MATERIAL SUPPLIED:
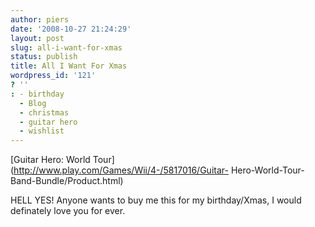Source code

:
 ```yaml
---
author: piers
date: '2008-10-27 21:24:29'
layout: post
slug: all-i-want-for-xmas
status: publish
title: All I Want For Xmas
wordpress_id: '121'
? ''
: - birthday
  - Blog
  - christmas
  - guitar hero
  - wishlist
---
```


[Guitar Hero: World Tour](http://www.play.com/Games/Wii/4-/5817016/Guitar-
Hero-World-Tour-Band-Bundle/Product.html)

HELL YES! Anyone wants to buy me this for my birthday/Xmas, I would definately
love you for ever.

EXERCISE OBJECTIVE: If an entry holds a picture, leave that picture out, and transcribe the rest of the listing above exactly.

ANSWER TO THIS TASK:
Source code

:
 ```yaml
---
author: piers
date: '2008-10-27 21:24:29'
layout: post
slug: all-i-want-for-xmas
status: publish
title: All I Want For Xmas
wordpress_id: '121'
? ''
: - birthday
  - Blog
  - christmas
  - guitar hero
  - wishlist
---
```


[Guitar Hero: World Tour](http://www.play.com/Games/Wii/4-/5817016/Guitar-
Hero-World-Tour-Band-Bundle/Product.html)

HELL YES! Anyone wants to buy me this for my birthday/Xmas, I would definately
love you for ever.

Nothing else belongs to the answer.